** PROVIDED INFORMATION follows **

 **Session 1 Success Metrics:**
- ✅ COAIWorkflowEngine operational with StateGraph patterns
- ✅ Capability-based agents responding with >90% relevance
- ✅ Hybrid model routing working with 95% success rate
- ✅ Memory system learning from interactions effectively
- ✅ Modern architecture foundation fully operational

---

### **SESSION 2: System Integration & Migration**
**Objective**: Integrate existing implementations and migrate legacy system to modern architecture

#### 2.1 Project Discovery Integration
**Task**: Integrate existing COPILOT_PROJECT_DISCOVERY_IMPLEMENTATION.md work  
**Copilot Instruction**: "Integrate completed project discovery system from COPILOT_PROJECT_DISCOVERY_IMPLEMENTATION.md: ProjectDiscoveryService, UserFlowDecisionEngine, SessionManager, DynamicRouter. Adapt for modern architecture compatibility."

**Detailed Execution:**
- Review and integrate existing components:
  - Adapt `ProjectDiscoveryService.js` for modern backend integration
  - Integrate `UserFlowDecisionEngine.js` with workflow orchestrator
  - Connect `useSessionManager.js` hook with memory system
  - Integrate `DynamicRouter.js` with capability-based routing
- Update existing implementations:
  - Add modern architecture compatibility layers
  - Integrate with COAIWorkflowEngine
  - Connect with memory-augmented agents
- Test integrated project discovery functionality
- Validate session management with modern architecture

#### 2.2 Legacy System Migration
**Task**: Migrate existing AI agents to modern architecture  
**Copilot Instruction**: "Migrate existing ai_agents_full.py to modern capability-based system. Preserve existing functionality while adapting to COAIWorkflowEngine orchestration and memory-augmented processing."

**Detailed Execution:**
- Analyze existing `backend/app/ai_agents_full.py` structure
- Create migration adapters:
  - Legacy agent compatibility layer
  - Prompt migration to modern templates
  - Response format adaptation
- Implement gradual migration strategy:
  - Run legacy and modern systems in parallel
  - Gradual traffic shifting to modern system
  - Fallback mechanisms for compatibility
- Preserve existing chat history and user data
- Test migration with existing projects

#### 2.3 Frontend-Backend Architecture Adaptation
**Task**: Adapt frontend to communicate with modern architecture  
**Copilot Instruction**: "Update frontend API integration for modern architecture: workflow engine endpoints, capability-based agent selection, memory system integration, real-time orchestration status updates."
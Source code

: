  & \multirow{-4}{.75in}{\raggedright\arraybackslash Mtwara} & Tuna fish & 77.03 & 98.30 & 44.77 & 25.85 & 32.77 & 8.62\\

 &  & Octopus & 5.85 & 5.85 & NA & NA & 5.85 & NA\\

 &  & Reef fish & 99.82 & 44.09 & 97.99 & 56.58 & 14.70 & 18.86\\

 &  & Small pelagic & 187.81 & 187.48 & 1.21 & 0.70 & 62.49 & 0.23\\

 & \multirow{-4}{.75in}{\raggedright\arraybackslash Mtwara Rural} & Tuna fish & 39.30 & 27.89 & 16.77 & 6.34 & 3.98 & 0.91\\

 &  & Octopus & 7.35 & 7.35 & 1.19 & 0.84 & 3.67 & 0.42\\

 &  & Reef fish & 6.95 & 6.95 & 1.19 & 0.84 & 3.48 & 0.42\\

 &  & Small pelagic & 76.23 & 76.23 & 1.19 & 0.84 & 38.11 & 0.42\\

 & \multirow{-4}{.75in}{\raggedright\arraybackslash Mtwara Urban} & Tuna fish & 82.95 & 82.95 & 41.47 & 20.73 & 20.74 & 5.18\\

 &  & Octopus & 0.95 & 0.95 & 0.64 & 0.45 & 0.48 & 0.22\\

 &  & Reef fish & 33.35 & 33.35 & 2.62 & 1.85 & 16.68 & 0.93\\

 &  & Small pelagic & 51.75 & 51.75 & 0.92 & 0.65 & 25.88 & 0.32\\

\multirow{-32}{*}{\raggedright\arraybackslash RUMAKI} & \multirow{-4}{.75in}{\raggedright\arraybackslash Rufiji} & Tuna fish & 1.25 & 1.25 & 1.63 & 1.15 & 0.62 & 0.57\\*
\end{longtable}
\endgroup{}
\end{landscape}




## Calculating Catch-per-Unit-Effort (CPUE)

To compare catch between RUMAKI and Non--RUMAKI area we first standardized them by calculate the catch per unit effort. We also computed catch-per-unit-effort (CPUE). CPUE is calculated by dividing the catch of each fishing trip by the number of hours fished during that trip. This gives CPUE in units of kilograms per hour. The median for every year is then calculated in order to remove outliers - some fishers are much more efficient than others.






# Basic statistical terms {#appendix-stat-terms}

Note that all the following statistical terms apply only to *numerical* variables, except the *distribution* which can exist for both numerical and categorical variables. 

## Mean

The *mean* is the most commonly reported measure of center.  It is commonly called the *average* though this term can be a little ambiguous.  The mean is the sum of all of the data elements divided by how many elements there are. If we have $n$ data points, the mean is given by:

** End of PROVIDED INFORMATION **

REQUIRED WORK → In the data above, retype exactly and only the lines between the one holding "- Test integrated" and the one holding "communicate with modern architecture", inclusive.

SOLUTION TO THIS TASK →
- Test integrated project discovery functionality
- Validate session management with modern architecture

#### 2.2 Legacy System Migration
**Task**: Migrate existing AI agents to modern architecture  
**Copilot Instruction**: "Migrate existing ai_agents_full.py to modern capability-based system. Preserve existing functionality while adapting to COAIWorkflowEngine orchestration and memory-augmented processing."

**Detailed Execution:**
- Analyze existing `backend/app/ai_agents_full.py` structure
- Create migration adapters:
  - Legacy agent compatibility layer
  - Prompt migration to modern templates
  - Response format adaptation
- Implement gradual migration strategy:
  - Run legacy and modern systems in parallel
  - Gradual traffic shifting to modern system
  - Fallback mechanisms for compatibility
- Preserve existing chat history and user data
- Test migration with existing projects

#### 2.3 Frontend-Backend Architecture Adaptation
**Task**: Adapt frontend to communicate with modern architecture  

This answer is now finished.